America’s new leadership has already demonstrated an uncanny knack for flustering business leaders by affecting share prices and confusing members of his own administration and party alike with their brand of rule by Twitter and Executive Orders. Is there any reason to expect outsourcing will be immune to the winds of change sweeping America and beyond?
Outsourcing has become a bell-weather indicator of the economy’s underlying direction. The sector reflects the way businesses are thinking about their operations, how they manage costs and which aspects of the business need transformation.
In healthy years, analysts look at outsourcing to discern strategic shifts in management philosophy, capital deployment and cost focus. A 2016 review of global outsourcing by Deloitte provided a window into outsourcing pre-leadership change in the US. The study found 59 percent of the respondents still used outsourcing to cut costs, while 57 percent believed that outsourcing allowed them to focus more effectively on their core businesses. Only 17 percent of the companies were using outsourcing to deliver transformational change.
As the post-inauguration media coverage has made clear, these are not normal times. In 2017, politics overtook economics, serving up challenges for private and public sector leaders alike. While interpreting the new leadership doctrine on any given day is akin to trying to understand the underlying mechanics of an Ouija board, five broad themes emerged from the early actions of the new leadership. Each has the potential to reshape outsourcing’s fortunes:
- Offshoring Is Dead
- The Politics of Dancing
- Automation Is Redefining Outsourcing
- Growth of Peer Ecosystems
- Security, Security, Security!
Offshoring Is Dead
With the new leadership’s stump promises to return jobs to America; offshoring is looking like the gawky guy with two left feet at the dance left without a chair when the music stopped. As Lockheed-Martin and Boeing found when a tweet sliced $4 billion and $3.5 billion apiece off their share prices, the new US leadership’s twitter feed is capable of shifting the Dow Index in a heartbeat. Ford saw the writing on the wall and scrapped a $1.6 billion car plant in Mexico bringing 700 jobs home to Michigan.
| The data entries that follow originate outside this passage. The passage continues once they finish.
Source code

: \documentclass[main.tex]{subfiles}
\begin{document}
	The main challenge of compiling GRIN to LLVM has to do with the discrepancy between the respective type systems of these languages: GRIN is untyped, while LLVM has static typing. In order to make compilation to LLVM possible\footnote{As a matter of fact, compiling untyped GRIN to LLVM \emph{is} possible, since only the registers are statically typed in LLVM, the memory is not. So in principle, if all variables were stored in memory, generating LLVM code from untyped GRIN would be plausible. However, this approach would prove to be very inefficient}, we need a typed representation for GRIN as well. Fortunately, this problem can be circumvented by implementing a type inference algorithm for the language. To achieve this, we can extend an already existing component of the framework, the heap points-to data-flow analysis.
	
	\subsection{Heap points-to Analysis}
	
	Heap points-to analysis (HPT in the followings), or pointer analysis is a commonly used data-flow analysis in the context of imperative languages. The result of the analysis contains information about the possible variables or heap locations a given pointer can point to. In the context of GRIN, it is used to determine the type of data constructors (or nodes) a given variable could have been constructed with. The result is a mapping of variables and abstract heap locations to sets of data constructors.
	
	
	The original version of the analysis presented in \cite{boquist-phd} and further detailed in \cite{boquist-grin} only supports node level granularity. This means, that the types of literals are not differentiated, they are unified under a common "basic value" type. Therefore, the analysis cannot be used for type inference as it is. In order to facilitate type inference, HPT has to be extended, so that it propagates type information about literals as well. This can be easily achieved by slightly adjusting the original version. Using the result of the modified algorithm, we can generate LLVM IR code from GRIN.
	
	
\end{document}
Before this leadership change, only nine percent of the firms surveyed by Deloitte were looking to bring jobs onshore. Today, it would be a very brave Board who signs off on a major offshoring initiative in the current climate so expect to see the number of programs (and jobs) transitioned onshore. However, don’t expect to see Apple manufacturing iPhones in the US anytime soon.
The Politics of Dancing
With the new US administration already canvassing sweeping reassessments of major deals and policies across the policy spectrum, outsourcing is expected to come under pressure to keep up with policy changes by adopting a more agile and resilient strategy. The political challenge faced by the outsourcing community is how best to go from being the handmaiden of globalization and the growing international trade in services to the apostle of change across government regulation, taxation reform, and a changing immigration landscape?
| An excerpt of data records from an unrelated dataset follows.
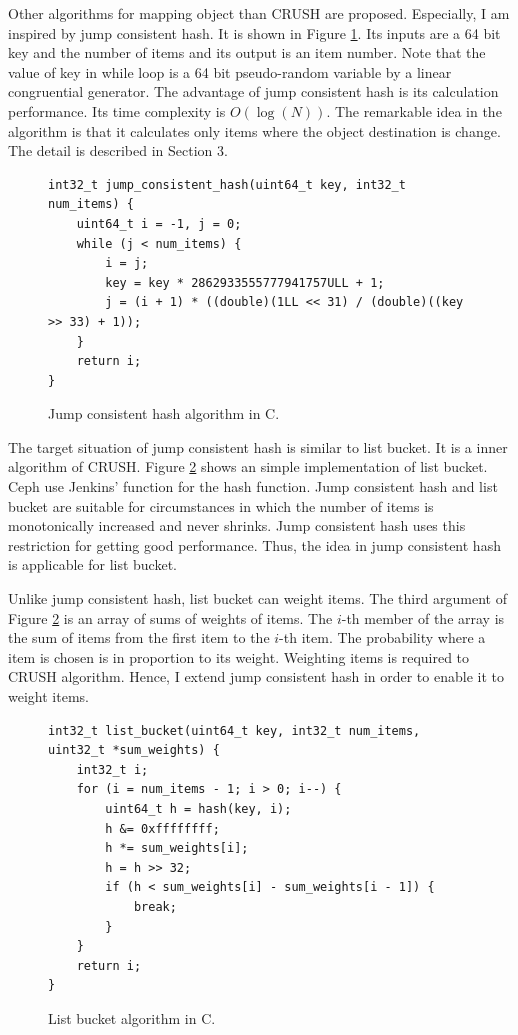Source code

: \documentclass[a4paper,11pt]{article}
\begin{document}
Other algorithms for mapping object than CRUSH are proposed. Especially, I am inspired by jump consistent hash\cite{jump-consistent-hash}. It is shown in Figure \ref{code_jumpconsistenthash}.
Its inputs are a 64 bit key and the number of items and its output is  an item number.
Note that the value of key in while loop is a 64 bit pseudo-random variable by a linear congruential generator\cite{lecuyer}.
The advantage of jump consistent hash is its calculation performance.
Its time complexity is $O(\log(N))$.
The remarkable idea in the algorithm is that it calculates only items where the object destination is change.
The detail is described in Section 3.

\begin{figure}[tbp]
\lstset{language=C}
\begin{footnotesize}
\begin{lstlisting}[frame=single]
int32_t jump_consistent_hash(uint64_t key, int32_t num_items) {
    uint64_t i = -1, j = 0;
    while (j < num_items) {
        i = j;
        key = key * 2862933555777941757ULL + 1;
        j = (i + 1) * ((double)(1LL << 31) / (double)((key >> 33) + 1));
    }
    return i;
}
\end{lstlisting}
\end{footnotesize}
\caption{Jump consistent hash algorithm in C.}
\label{code_jumpconsistenthash}
\end{figure}

The target situation of jump consistent hash is similar to list bucket. It is a inner algorithm of CRUSH.
Figure \ref{code_listbucket} shows an simple implementation of list bucket. Ceph use Jenkins' function\cite{jenkins} for the hash function.
Jump consistent hash and list bucket are suitable for circumstances in which the number of items is monotonically increased and never shrinks.
Jump consistent hash uses this restriction for getting good performance.
Thus, the idea in jump consistent hash is applicable for list bucket.

Unlike jump consistent hash, list bucket can weight items.
The third argument of Figure \ref{code_listbucket} is an array of sums of weights of items.
The $i$-th member of the array is the sum of items from the first item to the $i$-th item.
The probability where a item is chosen is in proportion to its weight.
Weighting items is required to CRUSH algorithm.
Hence, I extend jump consistent hash in order to enable it to weight items.

\begin{figure}[tbp]
\lstset{language=C}
\begin{footnotesize}
\begin{lstlisting}[frame=single]
int32_t list_bucket(uint64_t key, int32_t num_items, uint32_t *sum_weights) {
    int32_t i;
    for (i = num_items - 1; i > 0; i--) {
        uint64_t h = hash(key, i);
        h &= 0xffffffff;
        h *= sum_weights[i];
        h = h >> 32;
        if (h < sum_weights[i] - sum_weights[i - 1]) {
            break;
        }
    }
    return i;
}
\end{lstlisting}
\end{footnotesize}
\caption{List bucket algorithm in C.}
\label{code_listbucket}
\end{figure}
\end{document}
According to Deloitte, the Finance, HR and IT functions were likely to remain the primary focus for outsourcing in 2017, positioning the industry to adapt to a widespread legislative change. Fast emerging new technologies, may further reduce the transition shock associated with a more up-tempo operating rhythm as the new US cabinet members look to deliver quick wins to electorate harboring huge post-election expectations.
Automation Is Redefining Outsourcing
This trend was already on many companies radar, as they exhaust the opportunities to strip costs out of business by shifting jobs to lower-cost operating environments. Expect to see a sharp spike in automation and machine learning, partly in response to the anticipated decline in offshoring but mostly in response to the new leadership’s commitment to overhauling infrastructure and military investment. In the same Deloitte study, 70 percent of the respondents were exploring automation as a means of driving innovation in outsourcing although only 13 percent had implemented automation projects.
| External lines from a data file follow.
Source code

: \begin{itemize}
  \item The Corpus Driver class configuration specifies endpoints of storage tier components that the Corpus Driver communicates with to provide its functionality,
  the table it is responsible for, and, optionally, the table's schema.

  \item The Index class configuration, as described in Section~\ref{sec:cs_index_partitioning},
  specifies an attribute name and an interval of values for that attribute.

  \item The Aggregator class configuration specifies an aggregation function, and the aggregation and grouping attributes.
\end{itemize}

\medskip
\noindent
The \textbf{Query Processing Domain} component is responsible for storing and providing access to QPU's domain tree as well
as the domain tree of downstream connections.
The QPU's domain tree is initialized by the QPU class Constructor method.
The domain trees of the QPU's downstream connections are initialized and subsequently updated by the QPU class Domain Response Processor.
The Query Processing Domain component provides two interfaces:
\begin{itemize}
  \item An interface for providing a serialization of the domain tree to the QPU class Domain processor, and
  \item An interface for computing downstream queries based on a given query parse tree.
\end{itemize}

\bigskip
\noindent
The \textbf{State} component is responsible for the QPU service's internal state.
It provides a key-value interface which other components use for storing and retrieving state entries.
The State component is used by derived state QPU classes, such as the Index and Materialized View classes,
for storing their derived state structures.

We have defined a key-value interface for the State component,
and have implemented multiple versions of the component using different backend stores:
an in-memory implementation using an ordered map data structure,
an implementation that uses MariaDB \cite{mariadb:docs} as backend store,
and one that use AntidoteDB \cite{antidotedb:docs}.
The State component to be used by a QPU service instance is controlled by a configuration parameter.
Given the potential bow wave of projects anticipated by analysts in the Defense, Energy, and Transport sectors, robotic process automation and deep insights derived from Big Data offers the seemingly mutually-exclusive possibility of ratcheting up capacity in the system. Also, delivering volume output growth, while simultaneously managing costs to avoid the gimlet eye of a President and Congress ready and willing to name and shame companies it views as not being in step with its program.
Growth of Peer Ecosystems
Collaborative networks coupling disbursed specialist providers will emerge to bridge anticipated capability gaps in high wattage sectors of a new-US economy. Absorbing lessons learned from disruptive technologies, which made sustained use of collaborative networking in building market beachheads, peer ecosystems offer a viable means of rapidly scaling up production capacity (good) and suppressing price increases (bad) while grappling with a shortage of specialist skills in the convenient geographical locations. The downside is peer ecosystems are complex to establish and manage as they rely on self-adaptive models to function.
Security, Security, Security!
In an era plagued by seemingly endless security leaks and massive hacks, 2016 earned its place in infamy for the sheer scale and frequency of attacks. Coupled with the accelerating emergence of the Internet of Things (IoT), which links everything (from domestic refrigerators to the national power grid) to the Internet (who thought that was a good idea!) and the new US leadership’s vow to curb terrorism and protect America’s borders, outsourcing of threat intelligence, automated surveillance and intruder systems, and analytics functions can expect a bump in project volumes and revenues. Even before this ascendency, 64 percent of Deloitte survey respondents indicated they were devoting more resources to security protocols while 23 percent were incorporating security considerations into their outsourcing decision-making.
Buckle Up; We Could be in for a Bumpy Ride
Turbulence can be the investor’s friend, opening up new opportunities. On similar lines, the more the turbulence wreaks havoc, the better the corporate strategies evolve. Also, as the end of history never quite materialized at the end of the 1990s, the industry would also survive this phase and would witness a horizon of change for outsourcing, as we came to know it.
Once the poster child of globalization and international trade, the simple outsourcing model, which delivered competitive advantage to well-managed businesses and cost economies for customers, may yet morph into a more agile, adaptive and collaborative model, where the jobs stay, but the nature of work itself continues to evolve. If it is to do so, outsourcing’s providers will need to lift their game and overcome their track record of being reactive rather than proactive. Deloitte found 46 percent of clients still viewed their outsourcing partners as being primarily reactive.
Though the policy changes in the US might alter the face of outsourcing, it is actually up for its next level of progression. So, tighten up your seat belts; outsourcing could be in for a bumpy ride towards its revolutionary business model!